**Your instructions**. An unchanged copy of every record below, without pictures, is the goal.

Recorded data:
+ + + + +

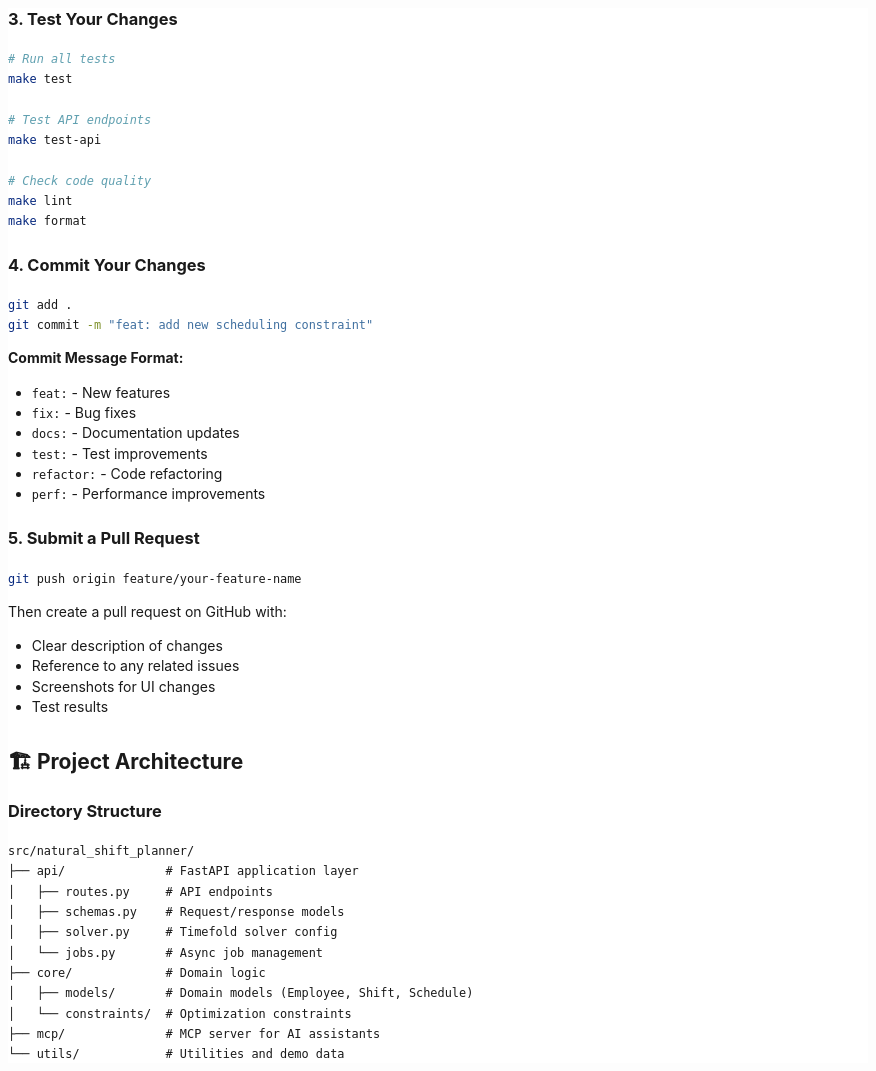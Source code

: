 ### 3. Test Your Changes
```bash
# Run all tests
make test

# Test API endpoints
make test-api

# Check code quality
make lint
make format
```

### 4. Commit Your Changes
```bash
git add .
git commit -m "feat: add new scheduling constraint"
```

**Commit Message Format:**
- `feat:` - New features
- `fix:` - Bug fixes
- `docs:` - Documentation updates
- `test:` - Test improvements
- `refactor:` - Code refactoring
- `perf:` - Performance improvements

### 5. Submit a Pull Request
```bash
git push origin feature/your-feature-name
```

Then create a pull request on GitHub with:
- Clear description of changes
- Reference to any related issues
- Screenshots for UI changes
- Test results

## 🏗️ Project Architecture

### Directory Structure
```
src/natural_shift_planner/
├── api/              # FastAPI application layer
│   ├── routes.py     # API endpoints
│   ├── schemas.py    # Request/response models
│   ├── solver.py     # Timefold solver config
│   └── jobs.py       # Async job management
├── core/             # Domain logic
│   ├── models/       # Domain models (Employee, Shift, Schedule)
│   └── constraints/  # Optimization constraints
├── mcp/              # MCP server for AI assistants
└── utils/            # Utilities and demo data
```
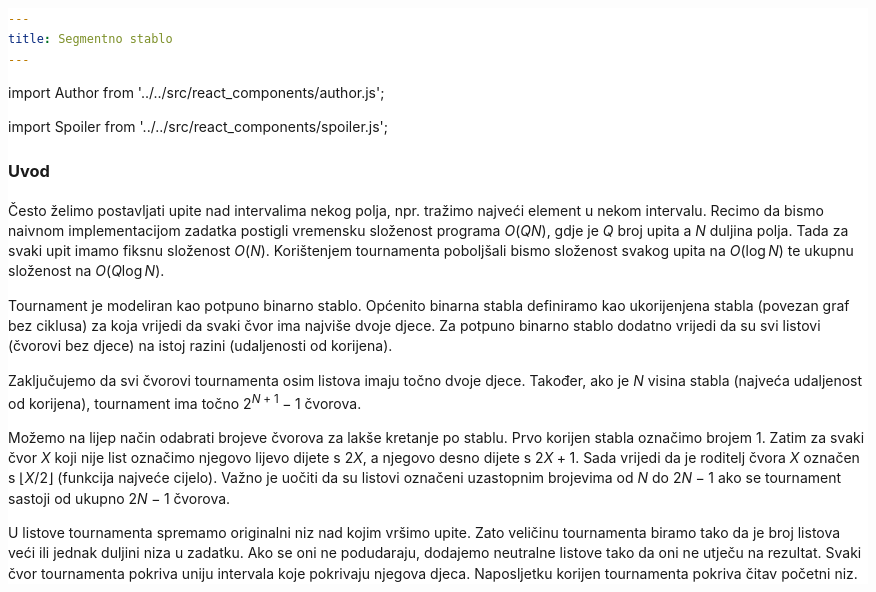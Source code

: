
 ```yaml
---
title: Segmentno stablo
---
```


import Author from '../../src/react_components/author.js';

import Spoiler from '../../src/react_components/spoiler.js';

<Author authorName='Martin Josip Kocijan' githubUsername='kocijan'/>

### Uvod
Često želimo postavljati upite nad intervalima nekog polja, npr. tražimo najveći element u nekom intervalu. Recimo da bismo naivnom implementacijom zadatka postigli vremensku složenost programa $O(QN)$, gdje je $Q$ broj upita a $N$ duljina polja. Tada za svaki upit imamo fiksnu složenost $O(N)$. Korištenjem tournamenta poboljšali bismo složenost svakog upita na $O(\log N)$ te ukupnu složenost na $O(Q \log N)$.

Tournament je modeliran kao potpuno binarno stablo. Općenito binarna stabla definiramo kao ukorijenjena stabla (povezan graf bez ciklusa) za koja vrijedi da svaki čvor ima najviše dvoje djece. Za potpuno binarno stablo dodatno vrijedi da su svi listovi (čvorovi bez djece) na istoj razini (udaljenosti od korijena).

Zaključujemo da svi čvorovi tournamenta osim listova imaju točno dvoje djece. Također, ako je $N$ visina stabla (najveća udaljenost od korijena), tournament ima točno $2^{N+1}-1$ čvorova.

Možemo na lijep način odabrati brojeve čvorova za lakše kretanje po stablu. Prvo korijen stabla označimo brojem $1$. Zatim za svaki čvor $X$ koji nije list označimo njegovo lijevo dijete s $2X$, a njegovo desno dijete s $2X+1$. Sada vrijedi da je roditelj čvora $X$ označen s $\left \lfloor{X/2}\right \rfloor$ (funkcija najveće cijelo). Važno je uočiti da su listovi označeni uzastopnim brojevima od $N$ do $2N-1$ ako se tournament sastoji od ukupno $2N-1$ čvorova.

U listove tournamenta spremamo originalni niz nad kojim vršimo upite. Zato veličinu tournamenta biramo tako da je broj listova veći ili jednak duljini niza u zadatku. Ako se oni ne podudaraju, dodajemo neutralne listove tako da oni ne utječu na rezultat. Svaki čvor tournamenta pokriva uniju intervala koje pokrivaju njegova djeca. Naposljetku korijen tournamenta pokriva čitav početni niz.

+ + + + +

**Solution to this problem**.
Source code

: ### 3. Test Your Changes
```bash
# Run all tests
make test

# Test API endpoints
make test-api

# Check code quality
make lint
make format
```

### 4. Commit Your Changes
```bash
git add .
git commit -m "feat: add new scheduling constraint"
```

**Commit Message Format:**
- `feat:` - New features
- `fix:` - Bug fixes
- `docs:` - Documentation updates
- `test:` - Test improvements
- `refactor:` - Code refactoring
- `perf:` - Performance improvements

### 5. Submit a Pull Request
```bash
git push origin feature/your-feature-name
```

Then create a pull request on GitHub with:
- Clear description of changes
- Reference to any related issues
- Screenshots for UI changes
- Test results

## 🏗️ Project Architecture

### Directory Structure
```
src/natural_shift_planner/
├── api/              # FastAPI application layer
│   ├── routes.py     # API endpoints
│   ├── schemas.py    # Request/response models
│   ├── solver.py     # Timefold solver config
│   └── jobs.py       # Async job management
├── core/             # Domain logic
│   ├── models/       # Domain models (Employee, Shift, Schedule)
│   └── constraints/  # Optimization constraints
├── mcp/              # MCP server for AI assistants
└── utils/            # Utilities and demo data
```
Source code

:
 ```yaml
---
title: Segmentno stablo
---
```


import Author from '../../src/react_components/author.js';

import Spoiler from '../../src/react_components/spoiler.js';

<Author authorName='Martin Josip Kocijan' githubUsername='kocijan'/>

### Uvod
Često želimo postavljati upite nad intervalima nekog polja, npr. tražimo najveći element u nekom intervalu. Recimo da bismo naivnom implementacijom zadatka postigli vremensku složenost programa $O(QN)$, gdje je $Q$ broj upita a $N$ duljina polja. Tada za svaki upit imamo fiksnu složenost $O(N)$. Korištenjem tournamenta poboljšali bismo složenost svakog upita na $O(\log N)$ te ukupnu složenost na $O(Q \log N)$.

Tournament je modeliran kao potpuno binarno stablo. Općenito binarna stabla definiramo kao ukorijenjena stabla (povezan graf bez ciklusa) za koja vrijedi da svaki čvor ima najviše dvoje djece. Za potpuno binarno stablo dodatno vrijedi da su svi listovi (čvorovi bez djece) na istoj razini (udaljenosti od korijena).

Zaključujemo da svi čvorovi tournamenta osim listova imaju točno dvoje djece. Također, ako je $N$ visina stabla (najveća udaljenost od korijena), tournament ima točno $2^{N+1}-1$ čvorova.

Možemo na lijep način odabrati brojeve čvorova za lakše kretanje po stablu. Prvo korijen stabla označimo brojem $1$. Zatim za svaki čvor $X$ koji nije list označimo njegovo lijevo dijete s $2X$, a njegovo desno dijete s $2X+1$. Sada vrijedi da je roditelj čvora $X$ označen s $\left \lfloor{X/2}\right \rfloor$ (funkcija najveće cijelo). Važno je uočiti da su listovi označeni uzastopnim brojevima od $N$ do $2N-1$ ako se tournament sastoji od ukupno $2N-1$ čvorova.

U listove tournamenta spremamo originalni niz nad kojim vršimo upite. Zato veličinu tournamenta biramo tako da je broj listova veći ili jednak duljini niza u zadatku. Ako se oni ne podudaraju, dodajemo neutralne listove tako da oni ne utječu na rezultat. Svaki čvor tournamenta pokriva uniju intervala koje pokrivaju njegova djeca. Naposljetku korijen tournamenta pokriva čitav početni niz.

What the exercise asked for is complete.